These columns have been warning of this for years, starting in 2004 with an editorial called “Hagar the Horrible.” It was about both Mr. Hagel and Senator Richard Lugar of Indiana. The Republican duo, members of the Foreign Relations Committee, had just been praised by Senator Kerry, whose campaign had already been holed at the waterline by the Swift Boat Veterans for Truth. We pointed out that when the Senate voted 96 to two to renew the Iran-Libya Sanctions Act, the two sticks in the mud were Messrs. Lugar and Hagel. They’d become a kind of two man band against a strong foreign policy.

Our editorial pointed out that in 2001, when 87 members of the Senate sent President Bush a letter saying Yasser Arafat should not be invited to meet with high-level officials in Washington and faulting the Palestinian Arabs for using violence against Israel, Messrs. Lugar and Hagel were among those who failed to sign. “The bottom line,” we wrote, “is that Messrs.
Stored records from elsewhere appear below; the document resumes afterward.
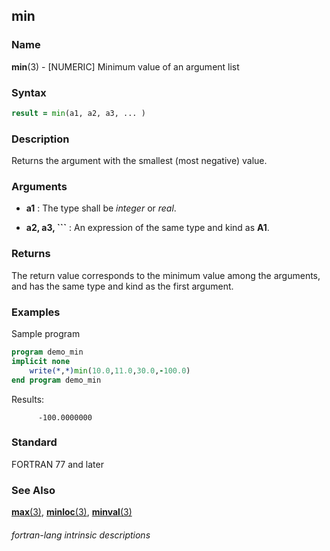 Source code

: ## min

### **Name**

**min**(3) - \[NUMERIC\] Minimum value of an argument list

### **Syntax**

```fortran
result = min(a1, a2, a3, ... )
```

### **Description**

Returns the argument with the smallest (most negative) value.

### **Arguments**

- **a1**
  : The type shall be _integer_ or _real_.

- **a2, a3, \`\`\`**
  : An expression of the same type and kind as **A1**.

### **Returns**

The return value corresponds to the minimum value among the arguments,
and has the same type and kind as the first argument.

### **Examples**

Sample program

```fortran
program demo_min
implicit none
    write(*,*)min(10.0,11.0,30.0,-100.0)
end program demo_min
```

Results:

```
      -100.0000000
```

### **Standard**

FORTRAN 77 and later

### **See Also**

[**max**(3)](MAX),
[**minloc**(3)](MINLOC),
[**minval**(3)](MINVAL)

###### fortran-lang intrinsic descriptions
Hagel and Lugar (Hagar, is how their names can be contracted) want a weaker stance than most other senators against the terrorists in Iran and Syria and the West Bank and Gaza and against those who help the terrorists.”

We issued another editorial in respect of Mr. Hagel in 2007, after he and Mayor Bloomberg had dinner in Washington. The editorial suggested that the mayor, whom we were urging to jump into the presidential race, would be “wise to avoid entangling himself or his presidential ambitions much further with Mr. Hagel.” We noted, among other points, that Mr. Hagel had met at Damascus in 1998 “with the terror-sponsoring dictator, Hafez Al-Assad, and returned to tell a reporter about the meeting, “Peace comes through dealing with people. Peace doesn’t come at the end of a bayonet or the end of a gun.”
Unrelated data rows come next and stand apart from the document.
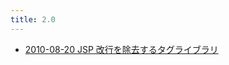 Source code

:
 ```yaml
---
title: 2.0
---
```



- [2010-08-20 JSP 改行を除去するタグライブラリ](./../../../../../d/2010/08/20/JSP_改行を除去するタグライブラリ.md)




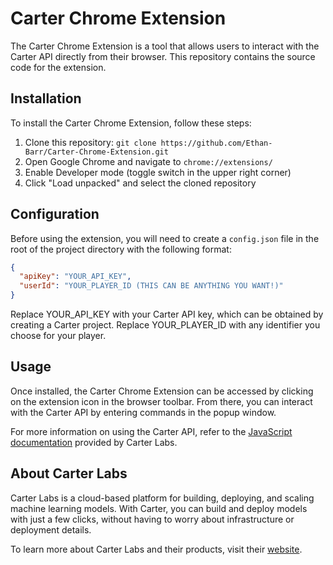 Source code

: # Carter Chrome Extension

The Carter Chrome Extension is a tool that allows users to interact with the Carter API directly from their browser. This repository contains the source code for the extension.

## Installation

To install the Carter Chrome Extension, follow these steps:

1. Clone this repository: `git clone https://github.com/Ethan-Barr/Carter-Chrome-Extension.git`
2. Open Google Chrome and navigate to `chrome://extensions/`
3. Enable Developer mode (toggle switch in the upper right corner)
4. Click "Load unpacked" and select the cloned repository

## Configuration

Before using the extension, you will need to create a `config.json` file in the root of the project directory with the following format:

```json
{
  "apiKey": "YOUR_API_KEY",
  "userId": "YOUR_PLAYER_ID (THIS CAN BE ANYTHING YOU WANT!)"
}
```

Replace YOUR_API_KEY with your Carter API key, which can be obtained by creating a Carter project. Replace YOUR_PLAYER_ID with any identifier you choose for your player.



## Usage

Once installed, the Carter Chrome Extension can be accessed by clicking on the extension icon in the browser toolbar. From there, you can interact with the Carter API by entering commands in the popup window.

For more information on using the Carter API, refer to the [JavaScript documentation](https://docs.carterlabs.ai/start/javascript) provided by Carter Labs.

## About Carter Labs

Carter Labs is a cloud-based platform for building, deploying, and scaling machine learning models. With Carter, you can build and deploy models with just a few clicks, without having to worry about infrastructure or deployment details.

To learn more about Carter Labs and their products, visit their [website](https://www.carterlabs.ai/).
Mr. Hagel had recently appeared before an Arab group, where he’d boasted that his support for Israel wasn’t “automatic,” a slur not only on Israel but on his fellow Republicans who had long since emerged as the party more supportive of the struggle of the Jewish state to be left in peace in the Middle East. We issued yet another editorial about Mr. Hagel in January 2008, when Mr. Obama, then a senator, was asked by Jonathan Alter of Newsweek whether he would have Republicans in his cabinet. He’d praised Messrs. Lugar and Hagel, saying of the latter, that he was a “smart guy” who had shown some courage “even though we disagree on domestic policy.”
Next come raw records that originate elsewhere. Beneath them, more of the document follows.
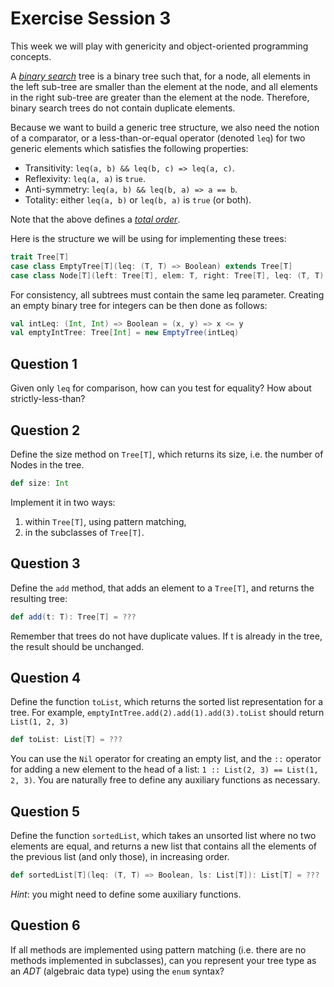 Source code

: # Exercise Session 3

This week we will play with genericity and object-oriented programming concepts.

A [_binary search_](https://en.wikipedia.org/wiki/Binary_search_tree) tree is a binary tree such that, for a node, all elements in the left sub-tree are smaller than the element at the node, and all elements in the right sub-tree are greater than the element at the node. Therefore, binary search trees do not contain duplicate elements.

Because we want to build a generic tree structure, we also need the notion of a comparator, or a less-than-or-equal operator (denoted `leq`) for two generic elements which satisfies the following properties:

- Transitivity:   `leq(a, b) && leq(b, c) => leq(a, c)`.
- Reflexivity:    `leq(a, a)` is `true`.
- Anti-symmetry:  `leq(a, b) && leq(b, a) => a == b`.
- Totality:       either `leq(a, b)` or `leq(b, a)` is `true` (or both).

Note that the above defines a [_total order_](https://en.wikipedia.org/wiki/Total_order).

Here is the structure we will be using for implementing these trees:

```scala
trait Tree[T]
case class EmptyTree[T](leq: (T, T) => Boolean) extends Tree[T]
case class Node[T](left: Tree[T], elem: T, right: Tree[T], leq: (T, T) => Boolean) extends Tree[T]
```

For consistency, all subtrees must contain the same leq parameter.
Creating an empty binary tree for integers can be then done as follows:

```scala
val intLeq: (Int, Int) => Boolean = (x, y) => x <= y
val emptyIntTree: Tree[Int] = new EmptyTree(intLeq)
```

## Question 1

Given only `leq` for comparison, how can you test for equality? How about strictly-less-than?

## Question 2

Define the size method on `Tree[T]`, which returns its size, i.e. the number of Nodes in the tree.

```scala
def size: Int
```

Implement it in two ways:

1. within `Tree[T]`, using pattern matching,
2. in the subclasses of `Tree[T]`.

## Question 3

Define the `add` method, that adds an element to a `Tree[T]`, and returns the resulting tree:

```scala
def add(t: T): Tree[T] = ???
```

Remember that trees do not have duplicate values. If t is already in the tree, the result should be unchanged.

## Question 4

Define the function `toList`, which returns the sorted list representation for a tree. For example, `emptyIntTree.add(2).add(1).add(3).toList` should return `List(1, 2, 3)`

```scala
def toList: List[T] = ???
```

You can use the `Nil` operator for creating an empty list, and the `::` operator for adding a new element to the head of a list: `1 :: List(2, 3) == List(1, 2, 3)`. You are naturally free to define any auxiliary functions as necessary.

## Question 5

Define the function `sortedList`, which takes an unsorted list where no two elements are equal, and returns a new list that contains all the elements of the previous list (and only those), in increasing order.

```scala
def sortedList[T](leq: (T, T) => Boolean, ls: List[T]): List[T] = ???
```

_Hint_: you might need to define some auxiliary functions.

## Question 6

If all methods are implemented using pattern matching (i.e. there are no methods implemented in subclasses), can you represent your tree type as an _ADT_ (algebraic data type) using the `enum` syntax?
Domestic policy? The way the then-candidate, Mr. Obama, phrased it offered a hint of where his sentiments really lay in respect of foreign policy. Up until that point, we’d tended to take Mr. Obama at his word regarding Israel, but his comments to Mr. Alter about Mr. Hagel were, we suggested, a warning “that Senator Clinton and President Clinton may be onto something when they say Mr. Obama wouldn’t be ready to step into the job as president on Day One.” We characterized Mr. Hagel as being in an “extremist minority” that stands against “the bipartisan consensus in the Senate that wants a hard line against the terrorist enemies of Israel and America.”

In recent days there have been a number of excellent dispatches about Mr. Hagel from such writers as Bret Stephens of the Wall Street Journal and William Kristol of the Weekly Standard. But this isn’t really about Mr. Hagel one way or another. This is about Mr. Obama. What we’re seeing as he floats the name of Senator Hagel for secretary of defense is a glimpse of his true views on the Jewish state. He is against it in a deep, strategic way. He had to try to obfuscate that during his first term, because American voters are on the other side of the issue. Now, however, he’s run his last election and has the very “flexibility” he boasted he’d have in his famous whisper to President Medvedev. Pro-Israel Democrats can’t say they weren’t warned.